▸ **TASK BRIEF**: Please take the records that follow and repeat exactly the lines starting with the line with "One way to solve" and going on through the line with "This code can".

···

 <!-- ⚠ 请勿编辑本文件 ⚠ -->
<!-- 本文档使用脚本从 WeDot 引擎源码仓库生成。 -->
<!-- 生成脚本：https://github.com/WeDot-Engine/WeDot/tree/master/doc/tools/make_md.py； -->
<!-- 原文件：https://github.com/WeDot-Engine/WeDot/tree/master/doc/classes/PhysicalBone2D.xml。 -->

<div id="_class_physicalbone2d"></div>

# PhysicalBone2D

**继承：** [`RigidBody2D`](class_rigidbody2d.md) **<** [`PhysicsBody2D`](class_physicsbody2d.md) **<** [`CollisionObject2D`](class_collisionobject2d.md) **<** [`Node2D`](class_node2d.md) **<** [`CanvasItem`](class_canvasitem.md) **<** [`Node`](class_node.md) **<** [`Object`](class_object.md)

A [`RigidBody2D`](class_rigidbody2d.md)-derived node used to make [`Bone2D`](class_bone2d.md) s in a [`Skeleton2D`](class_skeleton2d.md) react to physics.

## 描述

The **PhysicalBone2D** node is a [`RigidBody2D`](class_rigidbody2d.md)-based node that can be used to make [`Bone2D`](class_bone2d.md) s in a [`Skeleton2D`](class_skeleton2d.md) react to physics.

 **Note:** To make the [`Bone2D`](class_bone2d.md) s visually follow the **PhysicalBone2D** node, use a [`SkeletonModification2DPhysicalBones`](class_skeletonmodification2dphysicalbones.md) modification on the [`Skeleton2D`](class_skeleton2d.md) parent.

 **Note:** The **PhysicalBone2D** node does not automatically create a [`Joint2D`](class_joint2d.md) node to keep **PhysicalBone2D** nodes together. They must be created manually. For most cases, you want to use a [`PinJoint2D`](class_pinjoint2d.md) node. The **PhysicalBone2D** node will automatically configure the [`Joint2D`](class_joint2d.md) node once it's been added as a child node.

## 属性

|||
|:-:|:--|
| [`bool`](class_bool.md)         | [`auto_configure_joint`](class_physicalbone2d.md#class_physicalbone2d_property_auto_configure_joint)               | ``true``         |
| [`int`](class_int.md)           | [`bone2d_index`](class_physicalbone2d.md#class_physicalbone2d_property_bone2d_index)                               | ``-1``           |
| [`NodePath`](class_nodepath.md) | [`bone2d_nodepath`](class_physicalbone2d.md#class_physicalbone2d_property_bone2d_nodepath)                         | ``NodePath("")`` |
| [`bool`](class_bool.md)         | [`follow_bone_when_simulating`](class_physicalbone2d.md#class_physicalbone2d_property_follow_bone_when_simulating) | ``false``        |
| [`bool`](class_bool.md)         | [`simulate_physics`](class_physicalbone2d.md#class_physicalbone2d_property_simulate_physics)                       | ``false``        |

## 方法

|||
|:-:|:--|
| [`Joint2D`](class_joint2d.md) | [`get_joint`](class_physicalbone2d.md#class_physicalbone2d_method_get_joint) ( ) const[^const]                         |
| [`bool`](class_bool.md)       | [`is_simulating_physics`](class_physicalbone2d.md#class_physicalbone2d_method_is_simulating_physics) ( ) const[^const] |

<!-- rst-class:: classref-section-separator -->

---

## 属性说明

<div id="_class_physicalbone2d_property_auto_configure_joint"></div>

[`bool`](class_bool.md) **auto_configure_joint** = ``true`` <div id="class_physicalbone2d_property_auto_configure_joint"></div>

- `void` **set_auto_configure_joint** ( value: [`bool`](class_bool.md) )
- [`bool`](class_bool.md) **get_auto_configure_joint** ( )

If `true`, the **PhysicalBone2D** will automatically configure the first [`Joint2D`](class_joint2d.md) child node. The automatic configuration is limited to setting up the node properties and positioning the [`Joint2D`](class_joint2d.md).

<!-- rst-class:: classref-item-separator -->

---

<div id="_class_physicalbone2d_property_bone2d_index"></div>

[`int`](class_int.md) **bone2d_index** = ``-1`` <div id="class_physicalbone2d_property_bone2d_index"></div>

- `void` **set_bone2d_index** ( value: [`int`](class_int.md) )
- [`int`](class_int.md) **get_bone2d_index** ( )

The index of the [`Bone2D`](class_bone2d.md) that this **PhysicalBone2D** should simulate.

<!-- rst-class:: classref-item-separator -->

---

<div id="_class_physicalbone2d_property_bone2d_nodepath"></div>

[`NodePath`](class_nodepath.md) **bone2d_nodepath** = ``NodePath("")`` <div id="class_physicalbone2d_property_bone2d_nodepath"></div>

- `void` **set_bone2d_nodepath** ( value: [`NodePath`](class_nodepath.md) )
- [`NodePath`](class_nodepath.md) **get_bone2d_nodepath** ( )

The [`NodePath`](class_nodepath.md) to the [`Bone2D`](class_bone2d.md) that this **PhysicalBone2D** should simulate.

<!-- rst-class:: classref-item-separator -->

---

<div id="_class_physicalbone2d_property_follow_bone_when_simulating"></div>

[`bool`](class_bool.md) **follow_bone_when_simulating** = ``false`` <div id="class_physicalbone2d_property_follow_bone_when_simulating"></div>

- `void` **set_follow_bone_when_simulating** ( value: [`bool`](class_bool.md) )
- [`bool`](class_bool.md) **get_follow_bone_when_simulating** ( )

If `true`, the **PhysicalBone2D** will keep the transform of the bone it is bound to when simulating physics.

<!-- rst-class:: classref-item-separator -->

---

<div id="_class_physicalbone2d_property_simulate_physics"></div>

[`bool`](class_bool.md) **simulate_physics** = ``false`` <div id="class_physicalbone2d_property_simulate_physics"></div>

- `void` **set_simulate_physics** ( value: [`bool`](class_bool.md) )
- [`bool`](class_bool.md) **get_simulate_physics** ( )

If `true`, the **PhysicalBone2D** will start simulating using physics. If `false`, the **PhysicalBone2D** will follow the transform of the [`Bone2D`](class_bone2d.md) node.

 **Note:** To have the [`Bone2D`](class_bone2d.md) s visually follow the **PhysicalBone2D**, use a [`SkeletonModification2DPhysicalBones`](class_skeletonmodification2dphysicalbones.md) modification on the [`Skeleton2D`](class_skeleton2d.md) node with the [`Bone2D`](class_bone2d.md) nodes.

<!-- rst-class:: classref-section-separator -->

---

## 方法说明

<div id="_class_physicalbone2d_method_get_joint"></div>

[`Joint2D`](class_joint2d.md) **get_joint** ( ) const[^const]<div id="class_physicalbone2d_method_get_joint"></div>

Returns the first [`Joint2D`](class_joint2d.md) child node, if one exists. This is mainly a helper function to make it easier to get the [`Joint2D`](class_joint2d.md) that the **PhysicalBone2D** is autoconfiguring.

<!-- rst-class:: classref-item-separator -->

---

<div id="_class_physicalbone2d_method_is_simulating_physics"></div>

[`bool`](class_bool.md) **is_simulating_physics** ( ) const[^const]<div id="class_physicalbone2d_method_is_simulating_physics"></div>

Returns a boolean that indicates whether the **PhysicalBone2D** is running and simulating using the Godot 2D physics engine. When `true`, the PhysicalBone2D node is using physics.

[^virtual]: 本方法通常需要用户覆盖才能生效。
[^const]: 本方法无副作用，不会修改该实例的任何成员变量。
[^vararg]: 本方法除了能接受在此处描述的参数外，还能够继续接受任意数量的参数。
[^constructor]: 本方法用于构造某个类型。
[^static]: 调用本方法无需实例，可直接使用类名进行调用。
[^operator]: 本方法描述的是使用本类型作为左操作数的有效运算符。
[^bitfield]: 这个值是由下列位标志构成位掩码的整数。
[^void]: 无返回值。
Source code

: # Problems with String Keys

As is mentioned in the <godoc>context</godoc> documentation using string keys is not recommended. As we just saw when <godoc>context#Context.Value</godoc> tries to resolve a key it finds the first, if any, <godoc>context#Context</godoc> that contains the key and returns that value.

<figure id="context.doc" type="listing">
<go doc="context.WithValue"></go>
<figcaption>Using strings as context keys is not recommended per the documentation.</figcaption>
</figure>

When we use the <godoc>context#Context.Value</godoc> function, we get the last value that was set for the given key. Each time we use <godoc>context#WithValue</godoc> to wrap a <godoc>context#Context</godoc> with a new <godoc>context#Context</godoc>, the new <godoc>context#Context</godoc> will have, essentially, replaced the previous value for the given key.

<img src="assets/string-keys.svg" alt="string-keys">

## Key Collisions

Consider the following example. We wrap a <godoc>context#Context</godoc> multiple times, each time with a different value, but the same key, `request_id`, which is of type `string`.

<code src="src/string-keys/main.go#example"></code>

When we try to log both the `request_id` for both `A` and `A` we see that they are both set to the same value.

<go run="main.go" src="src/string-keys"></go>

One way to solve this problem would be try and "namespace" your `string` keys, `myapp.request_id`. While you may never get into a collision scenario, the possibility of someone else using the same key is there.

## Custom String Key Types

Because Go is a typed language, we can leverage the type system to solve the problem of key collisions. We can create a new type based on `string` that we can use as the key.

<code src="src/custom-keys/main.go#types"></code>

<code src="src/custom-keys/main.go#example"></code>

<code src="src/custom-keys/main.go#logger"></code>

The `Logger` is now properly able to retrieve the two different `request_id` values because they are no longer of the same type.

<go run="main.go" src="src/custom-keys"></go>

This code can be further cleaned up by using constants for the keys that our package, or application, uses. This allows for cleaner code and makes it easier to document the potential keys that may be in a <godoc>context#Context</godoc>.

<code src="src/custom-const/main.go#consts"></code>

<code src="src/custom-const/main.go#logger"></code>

···

▸ **OUTPUT FOR THIS EXERCISE**:
One way to solve this problem would be try and "namespace" your `string` keys, `myapp.request_id`. While you may never get into a collision scenario, the possibility of someone else using the same key is there.

## Custom String Key Types

Because Go is a typed language, we can leverage the type system to solve the problem of key collisions. We can create a new type based on `string` that we can use as the key.

<code src="src/custom-keys/main.go#types"></code>

<code src="src/custom-keys/main.go#example"></code>

<code src="src/custom-keys/main.go#logger"></code>

The `Logger` is now properly able to retrieve the two different `request_id` values because they are no longer of the same type.

<go run="main.go" src="src/custom-keys"></go>

This code can be further cleaned up by using constants for the keys that our package, or application, uses. This allows for cleaner code and makes it easier to document the potential keys that may be in a <godoc>context#Context</godoc>.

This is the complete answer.